── Extracted entries ──
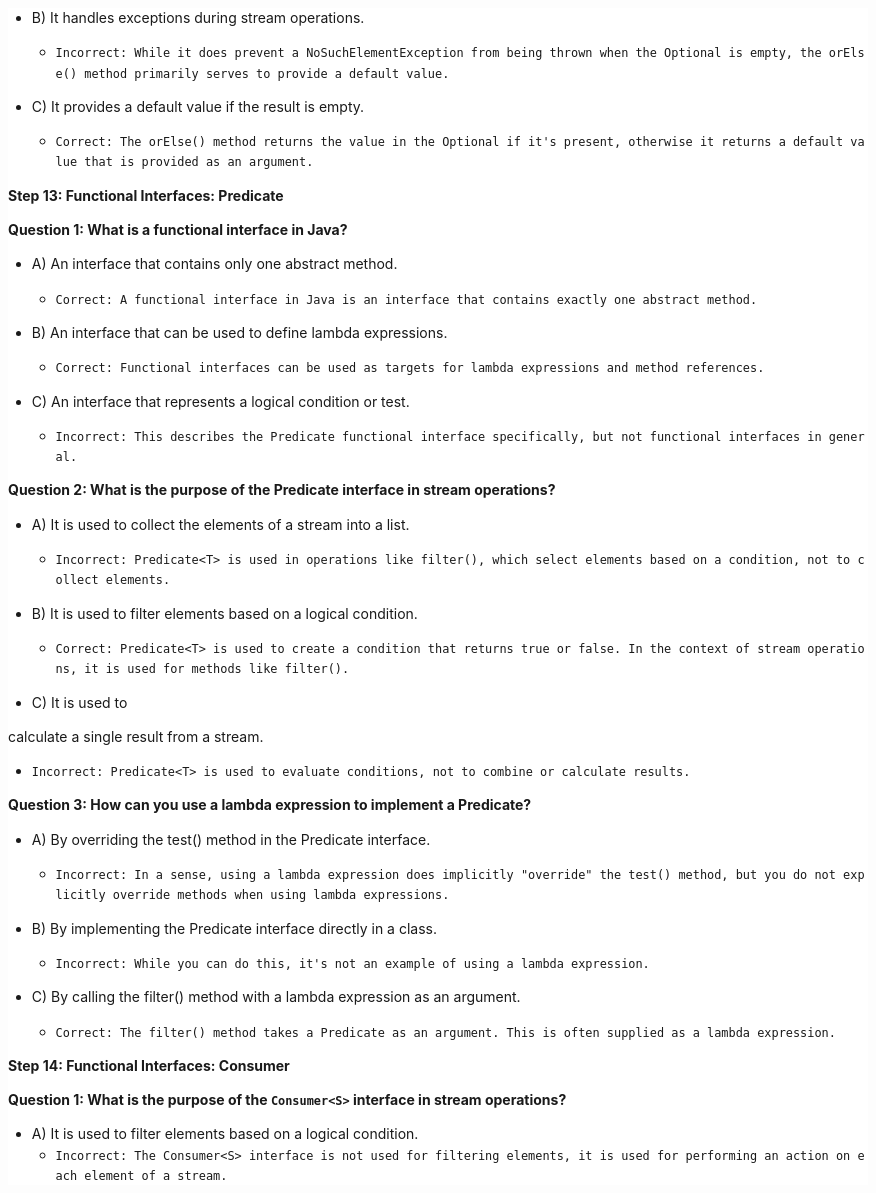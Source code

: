 - B) It handles exceptions during stream operations.
  - `Incorrect: While it does prevent a NoSuchElementException from being thrown when the Optional is empty, the orElse() method primarily serves to provide a default value.`

- C) It provides a default value if the result is empty.
  - `Correct: The orElse() method returns the value in the Optional if it's present, otherwise it returns a default value that is provided as an argument.`

  
**Step 13: Functional Interfaces: Predicate**

**Question 1: What is a functional interface in Java?**

- A) An interface that contains only one abstract method.
  - `Correct: A functional interface in Java is an interface that contains exactly one abstract method.`

- B) An interface that can be used to define lambda expressions.
  - `Correct: Functional interfaces can be used as targets for lambda expressions and method references.`

- C) An interface that represents a logical condition or test.
  - `Incorrect: This describes the Predicate functional interface specifically, but not functional interfaces in general.`

**Question 2: What is the purpose of the Predicate<T> interface in stream operations?**

- A) It is used to collect the elements of a stream into a list.
  - `Incorrect: Predicate<T> is used in operations like filter(), which select elements based on a condition, not to collect elements.`

- B) It is used to filter elements based on a logical condition.
  - `Correct: Predicate<T> is used to create a condition that returns true or false. In the context of stream operations, it is used for methods like filter().`

- C) It is used to

 calculate a single result from a stream.
  - `Incorrect: Predicate<T> is used to evaluate conditions, not to combine or calculate results.`

**Question 3: How can you use a lambda expression to implement a Predicate?**

- A) By overriding the test() method in the Predicate interface.
  - `Incorrect: In a sense, using a lambda expression does implicitly "override" the test() method, but you do not explicitly override methods when using lambda expressions.`

- B) By implementing the Predicate interface directly in a class.
  - `Incorrect: While you can do this, it's not an example of using a lambda expression.`

- C) By calling the filter() method with a lambda expression as an argument.
  - `Correct: The filter() method takes a Predicate as an argument. This is often supplied as a lambda expression.`

**Step 14: Functional Interfaces: Consumer**

**Question 1: What is the purpose of the `Consumer<S>` interface in stream operations?**

- A) It is used to filter elements based on a logical condition.
  - `Incorrect: The Consumer<S> interface is not used for filtering elements, it is used for performing an action on each element of a stream.`
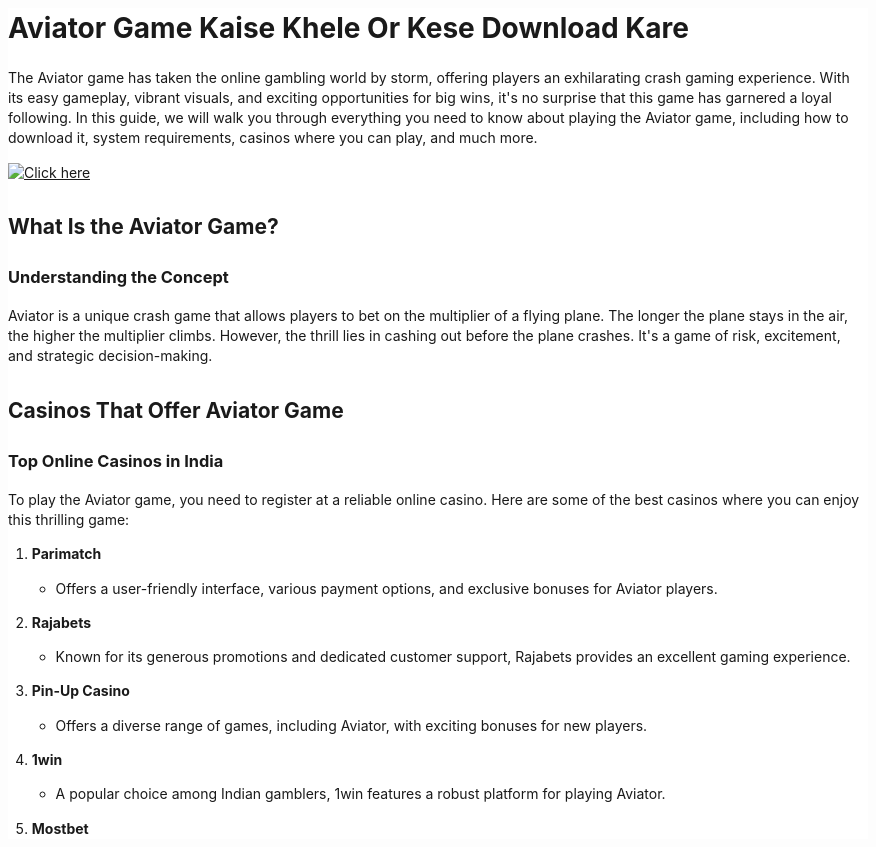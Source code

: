 # Aviator Game Kaise Khele Or Kese Download Kare

The Aviator game has taken the online gambling world by storm, offering
players an exhilarating crash gaming experience. With its easy gameplay,
vibrant visuals, and exciting opportunities for big wins, it's no
surprise that this game has garnered a loyal following. In this guide,
we will walk you through everything you need to know about playing the
Aviator game, including how to download it, system requirements, casinos
where you can play, and much more.

[![Click
here](https://readscoops.com/wp-content/uploads/2023/03/Readscoop-aviator-1-1.jpg)](https://click.traffprogo7.com/RycHEFxU?landing=54)

## What Is the Aviator Game?

### Understanding the Concept

Aviator is a unique crash game that allows players to bet on the
multiplier of a flying plane. The longer the plane stays in the air, the
higher the multiplier climbs. However, the thrill lies in cashing out
before the plane crashes. It's a game of risk, excitement, and strategic
decision-making.

## Casinos That Offer Aviator Game

### Top Online Casinos in India

To play the Aviator game, you need to register at a reliable online
casino. Here are some of the best casinos where you can enjoy this
thrilling game:

1.  **Parimatch**

    -   Offers a user-friendly interface, various payment options, and
        exclusive bonuses for Aviator players.

2.  **Rajabets**

    -   Known for its generous promotions and dedicated customer
        support, Rajabets provides an excellent gaming experience.

3.  **Pin-Up Casino**

    -   Offers a diverse range of games, including Aviator, with
        exciting bonuses for new players.

4.  **1win**

    -   A popular choice among Indian gamblers, 1win features a robust
        platform for playing Aviator.

5.  **Mostbet**
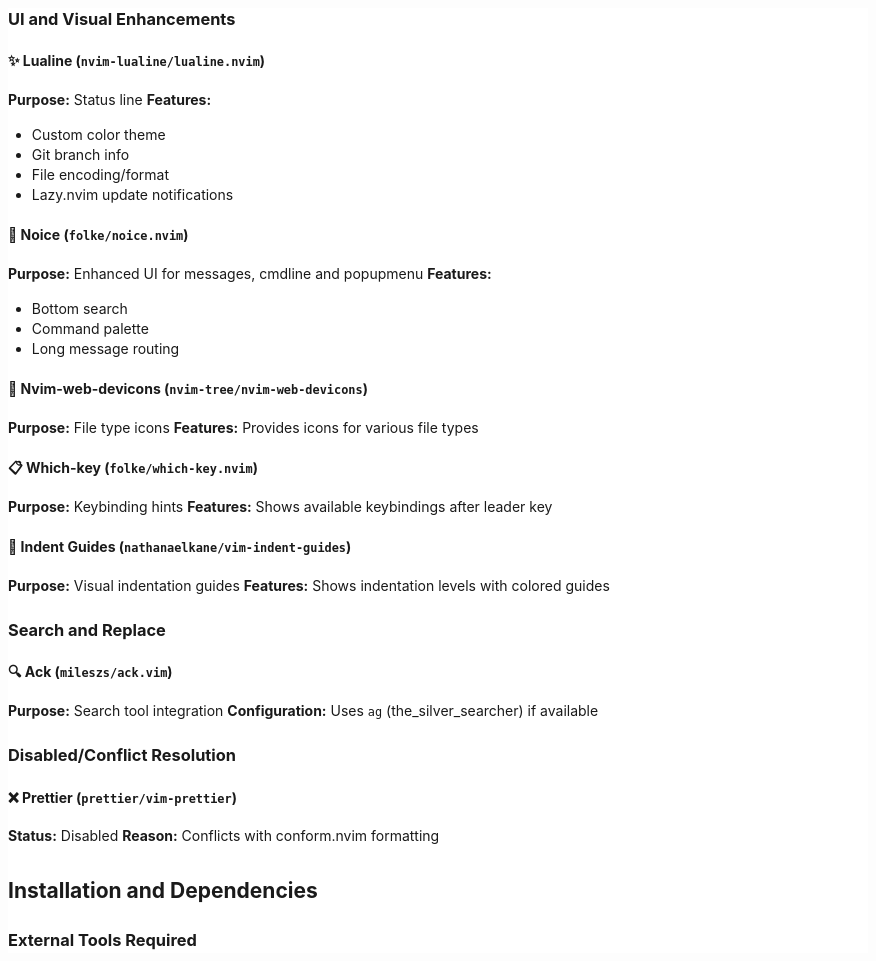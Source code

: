 ### UI and Visual Enhancements

#### ✨ Lualine (`nvim-lualine/lualine.nvim`)

**Purpose:** Status line
**Features:**

- Custom color theme
- Git branch info
- File encoding/format
- Lazy.nvim update notifications

#### 🔕 Noice (`folke/noice.nvim`)

**Purpose:** Enhanced UI for messages, cmdline and popupmenu
**Features:**

- Bottom search
- Command palette
- Long message routing

#### 🌈 Nvim-web-devicons (`nvim-tree/nvim-web-devicons`)

**Purpose:** File type icons
**Features:** Provides icons for various file types

#### 📋 Which-key (`folke/which-key.nvim`)

**Purpose:** Keybinding hints
**Features:** Shows available keybindings after leader key

#### 📐 Indent Guides (`nathanaelkane/vim-indent-guides`)

**Purpose:** Visual indentation guides
**Features:** Shows indentation levels with colored guides

### Search and Replace

#### 🔍 Ack (`mileszs/ack.vim`)

**Purpose:** Search tool integration
**Configuration:** Uses `ag` (the_silver_searcher) if available

### Disabled/Conflict Resolution

#### ❌ Prettier (`prettier/vim-prettier`)

**Status:** Disabled
**Reason:** Conflicts with conform.nvim formatting

## Installation and Dependencies

### External Tools Required
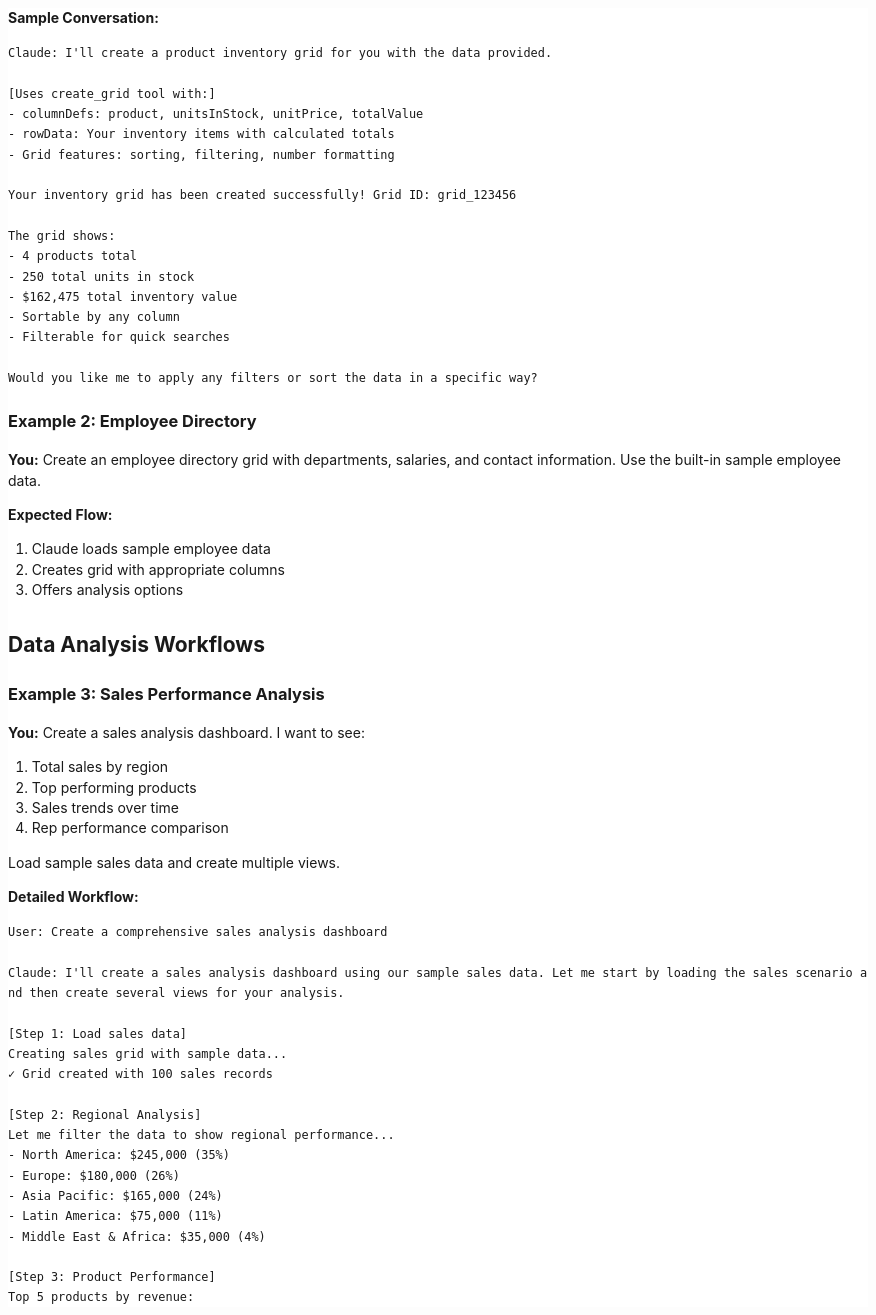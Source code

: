 **Sample Conversation:**

```
Claude: I'll create a product inventory grid for you with the data provided.

[Uses create_grid tool with:]
- columnDefs: product, unitsInStock, unitPrice, totalValue
- rowData: Your inventory items with calculated totals
- Grid features: sorting, filtering, number formatting

Your inventory grid has been created successfully! Grid ID: grid_123456

The grid shows:
- 4 products total
- 250 total units in stock  
- $162,475 total inventory value
- Sortable by any column
- Filterable for quick searches

Would you like me to apply any filters or sort the data in a specific way?
```

### Example 2: Employee Directory

**You:** Create an employee directory grid with departments, salaries, and contact information. Use the built-in sample employee data.

**Expected Flow:**
1. Claude loads sample employee data
2. Creates grid with appropriate columns
3. Offers analysis options

## Data Analysis Workflows

### Example 3: Sales Performance Analysis

**You:** Create a sales analysis dashboard. I want to see:
1. Total sales by region
2. Top performing products
3. Sales trends over time
4. Rep performance comparison

Load sample sales data and create multiple views.

**Detailed Workflow:**

```
User: Create a comprehensive sales analysis dashboard

Claude: I'll create a sales analysis dashboard using our sample sales data. Let me start by loading the sales scenario and then create several views for your analysis.

[Step 1: Load sales data]
Creating sales grid with sample data...
✓ Grid created with 100 sales records

[Step 2: Regional Analysis]
Let me filter the data to show regional performance...
- North America: $245,000 (35%)
- Europe: $180,000 (26%)  
- Asia Pacific: $165,000 (24%)
- Latin America: $75,000 (11%)
- Middle East & Africa: $35,000 (4%)

[Step 3: Product Performance]
Top 5 products by revenue:
```
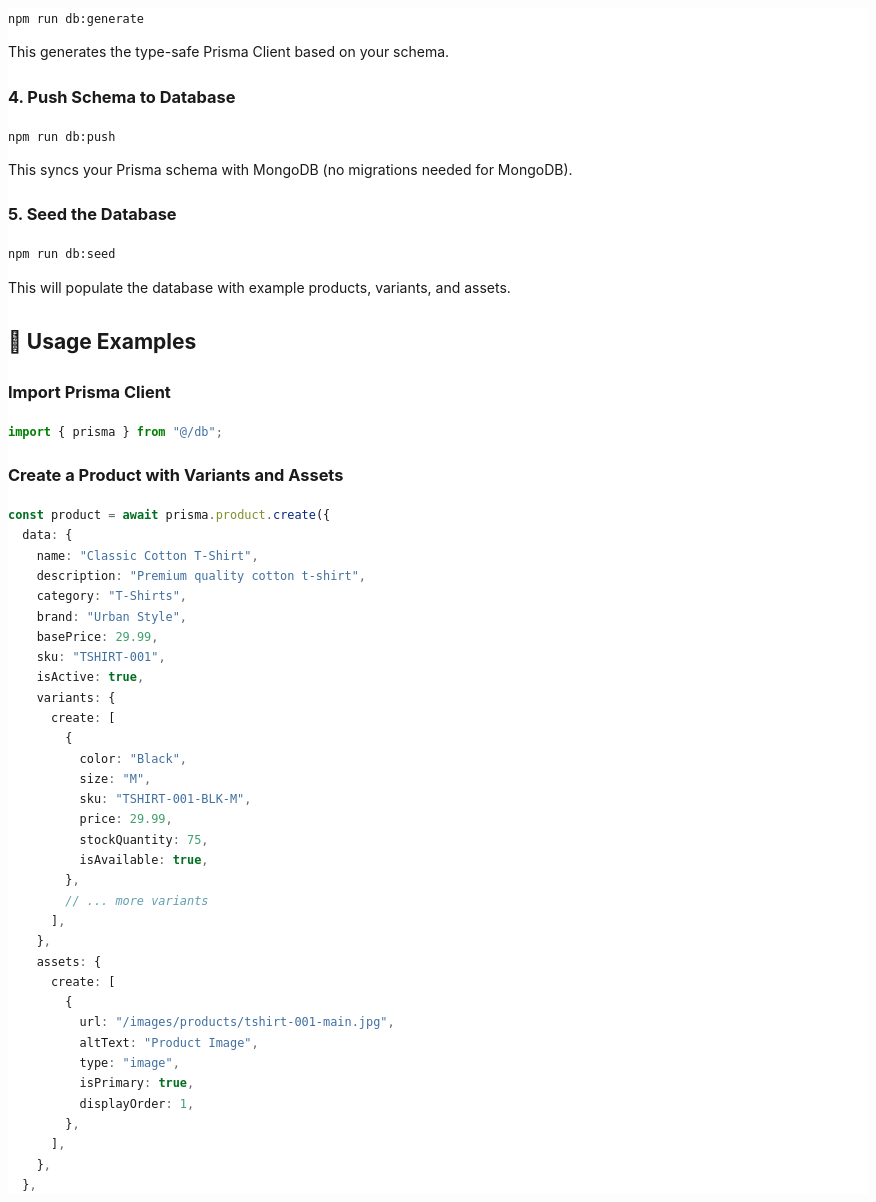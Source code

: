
 ```bash
npm run db:generate
```

This generates the type-safe Prisma Client based on your schema.

### 4. Push Schema to Database

```bash
npm run db:push
```

This syncs your Prisma schema with MongoDB (no migrations needed for MongoDB).

### 5. Seed the Database

```bash
npm run db:seed
```

This will populate the database with example products, variants, and assets.

## 📖 Usage Examples

### Import Prisma Client

```typescript
import { prisma } from "@/db";
```

### Create a Product with Variants and Assets

```typescript
const product = await prisma.product.create({
  data: {
    name: "Classic Cotton T-Shirt",
    description: "Premium quality cotton t-shirt",
    category: "T-Shirts",
    brand: "Urban Style",
    basePrice: 29.99,
    sku: "TSHIRT-001",
    isActive: true,
    variants: {
      create: [
        {
          color: "Black",
          size: "M",
          sku: "TSHIRT-001-BLK-M",
          price: 29.99,
          stockQuantity: 75,
          isAvailable: true,
        },
        // ... more variants
      ],
    },
    assets: {
      create: [
        {
          url: "/images/products/tshirt-001-main.jpg",
          altText: "Product Image",
          type: "image",
          isPrimary: true,
          displayOrder: 1,
        },
      ],
    },
  },
```
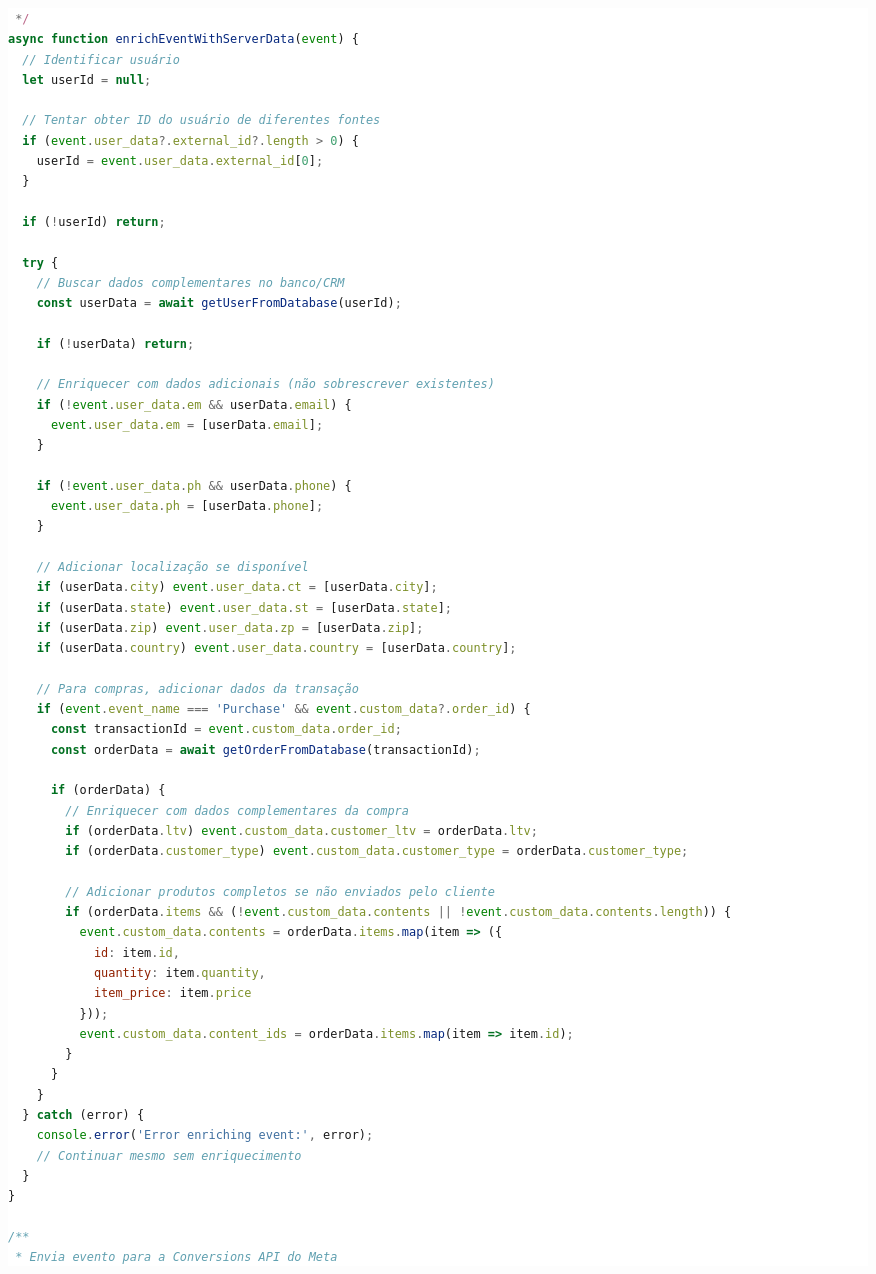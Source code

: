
 ```javascript
 */
async function enrichEventWithServerData(event) {
  // Identificar usuário
  let userId = null;
  
  // Tentar obter ID do usuário de diferentes fontes
  if (event.user_data?.external_id?.length > 0) {
    userId = event.user_data.external_id[0];
  }
  
  if (!userId) return;
  
  try {
    // Buscar dados complementares no banco/CRM
    const userData = await getUserFromDatabase(userId);
    
    if (!userData) return;
    
    // Enriquecer com dados adicionais (não sobrescrever existentes)
    if (!event.user_data.em && userData.email) {
      event.user_data.em = [userData.email];
    }
    
    if (!event.user_data.ph && userData.phone) {
      event.user_data.ph = [userData.phone];
    }
    
    // Adicionar localização se disponível
    if (userData.city) event.user_data.ct = [userData.city];
    if (userData.state) event.user_data.st = [userData.state];
    if (userData.zip) event.user_data.zp = [userData.zip];
    if (userData.country) event.user_data.country = [userData.country];
    
    // Para compras, adicionar dados da transação
    if (event.event_name === 'Purchase' && event.custom_data?.order_id) {
      const transactionId = event.custom_data.order_id;
      const orderData = await getOrderFromDatabase(transactionId);
      
      if (orderData) {
        // Enriquecer com dados complementares da compra
        if (orderData.ltv) event.custom_data.customer_ltv = orderData.ltv;
        if (orderData.customer_type) event.custom_data.customer_type = orderData.customer_type;
        
        // Adicionar produtos completos se não enviados pelo cliente
        if (orderData.items && (!event.custom_data.contents || !event.custom_data.contents.length)) {
          event.custom_data.contents = orderData.items.map(item => ({
            id: item.id,
            quantity: item.quantity,
            item_price: item.price
          }));
          event.custom_data.content_ids = orderData.items.map(item => item.id);
        }
      }
    }
  } catch (error) {
    console.error('Error enriching event:', error);
    // Continuar mesmo sem enriquecimento
  }
}

/**
 * Envia evento para a Conversions API do Meta
```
───
Problem description>
Check each line above for "performing" and state how many match, answering with only the number.

Written solution>
2